L.A. Opera’s Double-bill Highway 1 and Dwarf a Giant Success
/By Truman C. Wang
3/12/2024
Photo credit: Cory Weaver / LA Opera
I went to the Saturday, March 9 performance and the show was sparsely attended, with a high percentage of African-Americans in the audience. A pity that members of other demographics chose to stay away (perhaps suffering from woke-ism fatigue), but they could not have been more mistaken.
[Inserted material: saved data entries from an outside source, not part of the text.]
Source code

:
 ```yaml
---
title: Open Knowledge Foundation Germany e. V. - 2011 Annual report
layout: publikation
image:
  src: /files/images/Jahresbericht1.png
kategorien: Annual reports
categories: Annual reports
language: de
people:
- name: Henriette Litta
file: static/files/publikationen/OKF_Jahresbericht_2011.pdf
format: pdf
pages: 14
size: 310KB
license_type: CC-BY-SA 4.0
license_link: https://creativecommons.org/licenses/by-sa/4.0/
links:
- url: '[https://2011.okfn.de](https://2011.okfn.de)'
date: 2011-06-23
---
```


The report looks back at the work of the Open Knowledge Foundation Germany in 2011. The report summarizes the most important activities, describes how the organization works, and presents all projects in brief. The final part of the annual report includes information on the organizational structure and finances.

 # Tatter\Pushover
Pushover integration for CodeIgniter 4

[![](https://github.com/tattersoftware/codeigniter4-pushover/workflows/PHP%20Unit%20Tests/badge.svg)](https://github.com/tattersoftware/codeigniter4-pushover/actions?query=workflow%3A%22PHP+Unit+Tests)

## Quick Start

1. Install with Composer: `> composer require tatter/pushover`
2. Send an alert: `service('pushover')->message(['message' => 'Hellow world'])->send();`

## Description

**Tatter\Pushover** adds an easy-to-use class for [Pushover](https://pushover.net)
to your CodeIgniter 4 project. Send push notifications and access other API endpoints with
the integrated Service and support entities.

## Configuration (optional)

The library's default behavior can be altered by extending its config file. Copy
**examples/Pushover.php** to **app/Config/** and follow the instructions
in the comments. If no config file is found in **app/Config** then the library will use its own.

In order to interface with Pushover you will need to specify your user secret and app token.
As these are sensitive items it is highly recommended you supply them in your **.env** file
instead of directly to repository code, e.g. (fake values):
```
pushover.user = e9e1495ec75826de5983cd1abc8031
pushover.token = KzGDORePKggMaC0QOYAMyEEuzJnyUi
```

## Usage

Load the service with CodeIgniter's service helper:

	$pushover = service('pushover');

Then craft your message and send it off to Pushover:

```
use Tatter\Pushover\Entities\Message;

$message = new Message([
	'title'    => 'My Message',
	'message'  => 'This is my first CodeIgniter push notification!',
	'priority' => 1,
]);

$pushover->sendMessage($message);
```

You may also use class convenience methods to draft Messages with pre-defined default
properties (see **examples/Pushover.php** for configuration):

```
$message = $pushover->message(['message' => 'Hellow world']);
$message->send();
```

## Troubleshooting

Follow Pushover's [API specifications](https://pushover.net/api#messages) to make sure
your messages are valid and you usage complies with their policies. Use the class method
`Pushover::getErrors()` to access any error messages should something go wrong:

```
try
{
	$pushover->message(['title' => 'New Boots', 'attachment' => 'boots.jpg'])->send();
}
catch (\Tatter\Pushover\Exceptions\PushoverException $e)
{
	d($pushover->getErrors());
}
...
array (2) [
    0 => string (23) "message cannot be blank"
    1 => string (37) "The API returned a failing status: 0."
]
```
Ostensibly, the operatic double-bill showcases works of a neglected black composer and an oppressed Jewish composer – a laudable endeavor in any era or political climate. Delving deeper into the music and libretti, however, the connoisseur discovers both works are neither about the blackness nor the Jewishness of their respective subject matter. These are timeless morality tales that were unfortunately set to the type of music (lush late-Romantic Wagnerian harmonies) that was no longer in vogue in post-WWI musical landscape. The only composer of stature at the time who could wing it and still remain popular was Richard Strauss, to whom “atonal” was a dirty word and who had little to lose living large on royalties from Der Rosenkavalier and Salome.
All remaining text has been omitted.